Then last summer, the park began to swell with transients. Nowadays, she is accosted almost every time she goes there.

"It's now excruciatingly frightening," she said. "… [The park] feels completely unsafe. There's continuous crime. There's continuous drug dealing."

That's what was on her mind as she and the other commissioners convened Wednesday to decide whether to approve The Road Home's continued use of St. Vincent de Paul's cafeteria as an overflow shelter during the winter.

The commission greenlighted the continued use of the cafeteria on a 4-2 vote after hearing heartfelt testimony from city leaders and the public. But the commission also devoted discussion to a more immediate problem: the tide of homelessness around Pioneer Park as spring returns and the threat of crime.

The problem is nothing new. The homeless predate The Road Home. The shelter opened its doors, and the neighborhood gentrified around it.

Service providers have spent decades trying to help the city's desperate. But lately, many people who work and live around the park fear there's been a tipping point.

"The past year has been incredibly difficult in this neighborhood … and I don't think that's just conjecture," said Jason Mathis of the Downtown Alliance business group during Wednesday's meeting. "I don't think that's just our impression. I think that it had a definite turn."

Salt Lake City Police Chief Chris Burbank reported Wednesday that crime is down in the area. But planning commissioner Marie Taylor suggested that the decrease could be due partly to the people in the neighborhood giving up and accepting the problem as the new paradigm.

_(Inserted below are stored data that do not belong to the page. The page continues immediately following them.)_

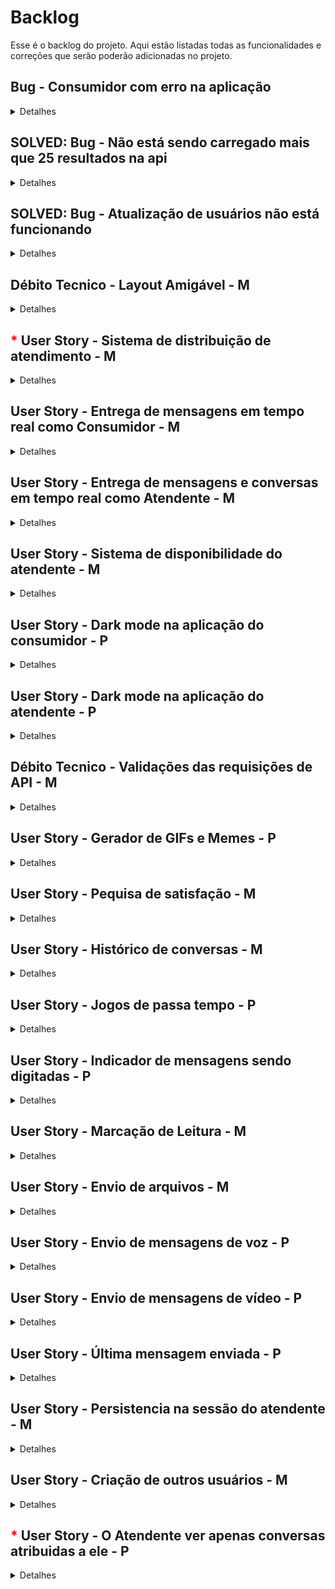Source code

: # Backlog

Esse é o backlog do projeto. Aqui estão listadas todas as funcionalidades e correções que serão poderão adicionadas no projeto.

## Bug - Consumidor com erro na aplicação

<details close>

<summary>Detalhes</summary>

### Descrição

Eventualmente o consumidor sofre com vários erros de conexão e não consegue mais se conectar. Precisamos investigar o que está acontecendo.

</details>

## SOLVED: Bug - Não está sendo carregado mais que 25 resultados na api

<details close>

<summary>Detalhes</summary>

### Descrição

A api está limitando a quantidade de resultados para 25. Precisamos ter visibilidade de todos os dados. As áreas são as conversas e também as mensagens das conversas.

</details>

## SOLVED: Bug - Atualização de usuários não está funcionando

<details close>

<summary>Detalhes</summary>

### Descrição

A atualização de usuários não está funcionando. Estamos tomando erro na api.


</details>

## Débito Tecnico - Layout Amigável - M

<details close>

<summary>Detalhes</summary>

### Descrição

Adicionar um layout amigável para o sistema. Hoje os frontend foram entregues para atender a necessidade mais rápido do cliente, mas o layout não está amigável.

</details>

## <span style='color: red'>*</span> User Story - Sistema de distribuição de atendimento - M

<details close>

<summary>Detalhes</summary>

### Hístoria de Usuário

Eu como atendente quero distribuir o atendimento para que todos os atendentes tenham a mesma quantidade de atendimentos.

### Critérios de Aceitação

- O sistema deve distribuir os atendimentos de forma equitativa entre os atendentes.

### Cenários de teste

**Cenário** - Distribuição de atendimentos para 3 atendentes e 11 atendimentos
<br>
**Dado** que existem 2 atendentes e 10 atendimentos
<br>
**Quando** o sistema distribuir os atendimentos
<br>
**Então** cada atendente terá 5 atendimentos

**Cenário** - Distribuição de atendimentos para 2 atendentes e 10 atendimentos
<br>
**Dado** que existem 3 atendentes e 10 atendimentos
<br>
**Quando** o sistema distribuir os atendimentos
<br>
**Então** cada atendente terá 3 atendimentos e 1 atendente terá 4 atendimentos

</details>

## User Story - Entrega de mensagens em tempo real como Consumidor - M

<details close>

<summary>Detalhes</summary>

### Hístoria de Usuário

Eu como consumidor quero receber as mensagens em tempo real para que eu possa me comunicar com o atendente de forma mais rápida.

### Critérios de Aceitação

- O sistema deve entregar as mensagens em tempo real para o consumidor.

### Cenários de teste

**Cenário** - Recebimento de mensagens em tempo real
<br>
**Dado** que o consumidor está conectado ao sistema
<br>
**Quando** o atendente enviar uma mensagem
<br>
**Então** o consumidor deve receber a mensagem em tempo real

</details>

## User Story - Entrega de mensagens e conversas em tempo real como Atendente - M

<details close>

<summary>Detalhes</summary>

### Hístoria de Usuário

Eu como atendente quero receber as conversas/mensagens em tempo real para que eu possa me comunicar com o consumidor de forma mais rápida.

### Critérios de Aceitação

- O sistema deve entregar as mensagens em tempo real para o atendente.

- O sistema deve entregas as conversas em tempo real para o atendente.

### Cenários de teste

**Cenário** - Recebimento de mensagens em tempo real
<br>
**Dado** que o atendente está conectado ao sistema
<br>
**E** o atendentente está com foco em uma conversa
<br>
**Quando** o consumidor enviar uma mensagem
<br>
**Então** o atendente deve receber a mensagem em tempo real

**Cenário** - Recebimento de conversas em tempo real
<br>
**Dado** que o atendente está conectado ao sistema
<br>
**Quando** o consumidor iniciar uma conversa
<br>
**Então** o atendente deve receber a conversa em tempo real

</details>

## User Story - Sistema de disponibilidade do atendente - M

<details close>

<summary>Detalhes</summary>

### Hístoria de Usuário

Eu como atendente quero poder definir minha disponibilidade para que eu possa atender os consumidores quando estiver disponível.

### Critérios de Aceitação

- Quando o atendete logar no sistema ele deve estar disponível.

- O sistema deve permitir que o atendente defina sua disponibilidade.

- O sistema deve permitir que o atendente defina sua indisponibilidade.

### Cenários de teste

**Cenário** - Definição de disponibilidade
<br>
**Dado** que o atendente está indisponível
<br>
**Quando** o atendente definir sua disponibilidade
<br>
**Então** o atendente deve ficar disponível
**E** deve receber novas conversas

**Cenário** - Definição de indisponibilidade
<br>
**Dado** que o atendente está disponível
<br>
**Quando** o atendente definir sua indisponibilidade
<br>
**Então** o atendente deve ficar indisponível
**E** não deve receber novas conversas

**Cenário** - Definição de disponibilidade ao logar
<br>
**Dado** que o atendente não está logado
<br>
**Quando** o atendente logar
<br>
**Então** o atendente deve ficar disponível

</details>

## User Story - Dark mode na aplicação do consumidor - P

<details close>

<summary>Detalhes</summary>

### Hístoria de Usuário

Eu como consumidor quero poder ativar o dark mode para que eu possa ter uma melhor experiência de uso.

### Critérios de Aceitação

- O sistema deve permitir que o consumidor ative o dark mode.

### Cenários de teste

**Cenário** - Ativação do dark mode
<br>
**Dado** que o consumidor está utilizando o sistema
<br>
**Quando** o consumidor ativar o dark mode
<br>
**Então** o sistema deve mudar para o dark mode

</details>

## User Story - Dark mode na aplicação do atendente - P

<details close>

<summary>Detalhes</summary>

### Hístoria de Usuário

Eu como atendente quero poder ativar o dark mode para que eu possa ter uma melhor experiência de uso.

### Critérios de Aceitação

- O sistema deve permitir que o atendente ative o dark mode.

### Cenários de teste

**Cenário** - Ativação do dark mode

**Dado** que o atendente está utilizando o sistema

**Quando** o atendente ativar o dark mode

**Então** o sistema deve mudar para o dark mode

</details>

## Débito Tecnico - Validações das requisições de API - M

<details close>

<summary>Detalhes</summary>

### Descrição

Adicionar validações nas requisições de API para garantir que os dados enviados estão corretos.

</details>

## User Story - Gerador de GIFs e Memes - P

<details close>

<summary>Detalhes</summary>

### Hístoria de Usuário

Eu como consumidor quero poder enviar GIFs e Memes para que eu possa me comunicar de forma mais divertida.

### Critérios de Aceitação

- O sistema deve permitir que o consumidor envie GIFs e Memes.

### Cenários de teste

**Cenário** - Envio de GIFs e Memes
<br>
**Dado** que o consumidor está conectado ao sistema
<br>
**Quando** o consumidor enviar um GIF ou Meme
<br>
**Então** o atendente deve receber o GIF ou Meme

</details>

## User Story - Pequisa de satisfação - M

<details close>

<summary>Detalhes</summary>

### Hístoria de Usuário

Eu como consumidor quero poder avaliar o atendimento para que eu possa dar um feedback.

### Critérios de Aceitação

- O sistema deve permitir que o consumidor avalie o atendimento.

### Cenários de teste

**Cenário** - Avaliação do atendimento
<br>
**Dado** que o consumidor está conectado ao sistema
<br>
**Quando** o consumidor/usuário finalizar a conversa
<br>
**Então** o consumidor deve avaliar o atendimento

</details>

## User Story - Histórico de conversas - M

<details close>

<summary>Detalhes</summary>

### Hístoria de Usuário

Eu como consumidor quero poder ver o histórico de conversas para que eu possa ver o que foi conversado anteriormente.

### Critérios de Aceitação

- O sistema deve permitir que o consumidor veja o histórico de conversas.

### Cenários de teste

**Cenário** - Visualização do histórico de conversas
<br>
**Dado** que o consumidor está conectado ao sistema
<br>
**Quando** o consumidor acessar o histórico de conversas
<br>
**Então** o consumidor deve ver o histórico de conversas

</details>

## User Story - Jogos de passa tempo - P

<details close>

<summary>Detalhes</summary>

### Hístoria de Usuário

Eu como consumidor quero poder jogar jogos de passa tempo para que eu possa me distrair enquanto espero o atendente.

### Critérios de Aceitação

- O sistema deve permitir que o consumidor jogue jogos de passa tempo.

### Cenários de teste

**Cenário** - Jogar jogos de passa tempo
<br>
**Dado** que o consumidor está conectado ao sistema
<br>
**Quando** o consumidor acessar os jogos de passa tempo
<br>
**Então** o consumidor deve poder jogar os jogos de passa tempo

</details>

## User Story - Indicador de mensagens sendo digitadas - P

<details close>

<summary>Detalhes</summary>

### Hístoria de Usuário

Eu como consumidor/atendente quero ver um indicador de mensagens sendo digitadas para que eu saiba que o atendente/consumidor está respondendo.

### Critérios de Aceitação

- O sistema deve mostrar um indicador de mensagens sendo digitadas no portal do usuário.
- O sistema deve mostrar um indicador de mensagens sendo digitadas no portal do atendente.

### Cenários de teste

**Cenário** - Indicador de mensagens sendo digitadas para o atendente
<br>
**Dado** que o atendente está conectado ao sistema
<br>
**E** o atendente está com foco em uma conversa
<br>
**Quando** o consumidor estiver digitando uma mensagem
<br>
**Então** o atendente deve ver um indicador de mensagens sendo digitadas

**Cenário** - Indicador de mensagens sendo digitadas para o consumidor
<br>
**Dado** que o consumidor está conectado ao sistema
<br>
**Quando** o atendente estiver digitando uma mensagem
<br>
**Então** o consumidor deve ver um indicador de mensagens sendo digitadas

</details>

## User Story - Marcação de Leitura - M

<details close>

<summary>Detalhes</summary>

### Hístoria de Usuário

Eu como atendente quero ver uma marcação de leitura para que eu saiba que a mensagem foi lida.

### Critérios de Aceitação

- O sistema deve mostrar uma marcação de leitura no portal do atendente.

### Cenários de teste

**Cenário** - Marcação de leitura
<br>
**Dado** que o atendente está conectado ao sistema
<br>
**E** o atendente está com foco em uma conversa
<br>
**Quando** o consumidor ler uma mensagem
<br>
**Então** o atendente deve ver uma marcação de leitura

</details>

## User Story - Envio de arquivos - M

<details close>

<summary>Detalhes</summary>

### Hístoria de Usuário

Eu como consumidor/atendente quero poder enviar arquivos para que eu possa compartilhar informações com o atendente/consumidor.

### Critérios de Aceitação

- O sistema deve permitir que o consumidor envie arquivos.
- O sistema deve permitir que o atendente envie arquivos.

### Cenários de teste

**Cenário** - Envio de arquivos para o atendente
<br>
**Dado** que o consumidor está conectado ao sistema
<br>
**Quando** o consumidor enviar um arquivo
<br>
**Então** o atendente deve receber o arquivo

**Cenário** - Envio de arquivos para o consumidor
<br>
**Dado** que o atendente está conectado ao sistema
<br>
**Quando** o atendente enviar um arquivo
<br>
**Então** o consumidor deve receber o arquivo

</details>

## User Story - Envio de mensagens de voz - P

<details close>

<summary>Detalhes</summary>

### Hístoria de Usuário

Eu como consumidor/atendente quero poder enviar mensagens de voz para que eu possa me comunicar de forma mais rápida.

### Critérios de Aceitação

- O sistema deve permitir que o consumidor envie mensagens de voz.
- O sistema deve permitir que o atendente envie mensagens de voz.

### Cenários de teste

**Cenário** - Envio de mensagens de voz para o atendente
<br>
**Dado** que o consumidor está conectado ao sistema
<br>
**Quando** o consumidor enviar uma mensagem de voz
<br>
**Então** o atendente deve receber a mensagem de voz

**Cenário** - Envio de mensagens de voz para o consumidor
<br>
**Dado** que o atendente está conectado ao sistema
<br>
**Quando** o atendente enviar uma mensagem de voz
<br>
**Então** o consumidor deve receber a mensagem de voz

</details>

## User Story - Envio de mensagens de vídeo - P

<details close>

<summary>Detalhes</summary>

### Hístoria de Usuário

Eu como consumidor/atendente quero poder enviar mensagens de vídeo para que eu possa me comunicar de forma mais rápida.

### Critérios de Aceitação

- O sistema deve permitir que o consumidor envie mensagens de vídeo.
- O sistema deve permitir que o atendente envie mensagens de vídeo.

### Cenários de teste

**Cenário** - Envio de mensagens de vídeo para o atendente
<br>
**Dado** que o consumidor está conectado ao sistema
<br>
**Quando** o consumidor enviar uma mensagem de vídeo
<br>
**Então** o atendente deve receber a mensagem de vídeo

**Cenário** - Envio de mensagens de vídeo para o consumidor
<br>
**Dado** que o atendente está conectado ao sistema
<br>
**Quando** o atendente enviar uma mensagem de vídeo
<br>
**Então** o consumidor deve receber a mensagem de vídeo

</details>

## User Story - Última mensagem enviada - P

<details close>

<summary>Detalhes</summary>

### Hístoria de Usuário

Eu como atendente quero ver a última mensagem enviada para que eu saiba o que foi conversado anteriormente.

### Critérios de Aceitação

- O sistema deve mostrar a última mensagem enviada no portal do atendente.

### Cenários de teste

**Cenário** - Última mensagem enviada
<br>
**Dado** que o atendente está conectado ao sistema
<br>
**E** o atendente está com foco em outra conversa
<br>
**Quando** o consumidor enviar uma mensagem
<br>
**Então** o atendente deve ver a última mensagem enviada

</details>

## User Story - Persistencia na sessão do atendente - M

<details close>

<summary>Detalhes</summary>

### Hístoria de Usuário

Eu como atendente quero que o sistema persista minha sessão para que eu não precise logar toda vez que abrir o sistema.

### Critérios de Aceitação

- O sistema deve persistir a sessão do atendente.

### Cenários de teste

**Cenário** - Persistencia na sessão do atendente
<br>
**Dado** que o atendente está logado no sistema
<br>
**Quando** o atendente fechar o sistema
<br>
**E** abrir o sistema novamente
<br>
**Então** o atendente deve estar logado

</details>

## User Story - Criação de outros usuários - M

<details close>

<summary>Detalhes</summary>

### Hístoria de Usuário

Eu como administrador quero poder criar outros usuários para que eu possa ter mais atendentes.

### Critérios de Aceitação

- O sistema deve permitir que o administrador crie outros usuários.

### Cenários de teste

**Cenário** - Criação de outros usuários
<br>
**Dado** que o administrador está conectado ao sistema
<br>
**Quando** o administrador criar um novo usuário
<br>
**Então** o novo usuário deve ser criado

</details>

## <span style='color: red'>*</span> User Story - O Atendente ver apenas conversas atribuidas a ele - P

<details close>

<summary>Detalhes</summary>

### Hístoria de Usuário

Eu como atendente quero ver apenas as conversas atribuidas a mim para que eu possa focar no atendimento.

### Critérios de Aceitação

- O sistema deve mostrar apenas as conversas atribuidas ao atendente.

### Cenários de teste

**Cenário** - Visualização de conversas atribuidas ao atendente
<br>
**Dado** que o atendente está conectado ao sistema
<br>
**Quando** o atendente acessar as conversas
<br>
**Então** o atendente deve ver apenas as conversas atribuidas a ele

</details>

"So it has gotten worse, or is worse, but you're just not getting as many calls about it. It's kind of the new norm for some people," Taylor told Burbank — who agreed "to a certain extent."

Like the greater problem of homelessness, whether crime is down in the area is a nuanced issue.

There were more forcible rapes, robberies and aggravated assaults in 2013 than in any year since at least 2008, according to statistics provided Monday by the Salt Lake City Police Department. In fact, there were almost twice as many aggravated assaults in 2013 than in 2008.

The statistics account for any such crimes between 100 South and 500 South from 200 West to 600 West, and do not differentiate between those that involve transients and those that do not.

Meanwhile, burglary, larceny/theft and motor vehicle theft are considerably lower than they have been in recent years. And adding up all of these more serious offenses, including homicide and arson, the whole group trends down: There were 8 percent fewer major crimes in 2013 than the year before.

There is an even greater decrease when it comes to lesser crimes, a long list including vandalism, drug abuse and drunkenness. Such offenses were down 16 percent in 2013 compared to 2012. However, 2012 was a high point, and 2013's rate of lesser offenses was still higher than in 2008-2011.

Litter, human waste, loitering, panhandling and other "assaults on the neighborhood" remain a serious concern for the people who live there, said Christian Harrison, president and chairman of the Downtown Community Council. Harrison added that he's encouraged to have seen service providers engaging the neighborhood in the past few months, but added that he wants more than "pat assurances that things will get better."

The city and the providers are trying. Last August, the city organized an outreach to the transients at the park to help them find programs. Police officers talk to the homeless about the same. Mayor Ralph Becker encouraged other cities, through the Council of Governments, to pool money and bring more street outreach to Salt Lake City, said Kathy Bray of Volunteers of America.

That outreach should begin in the next couple of months, depending on when contracts are straightened out, Bray said.

In the meantime, the overflow shelter remains in place. Burbank and others strongly discouraged moving it, since the population's best bet to find help is to concentrate homeless services. The transients see the downtown corridor as their home, Burbank said — they are not going to go somewhere else. And if transients stop finding their way into an overflow shelter, he said, crime will rise.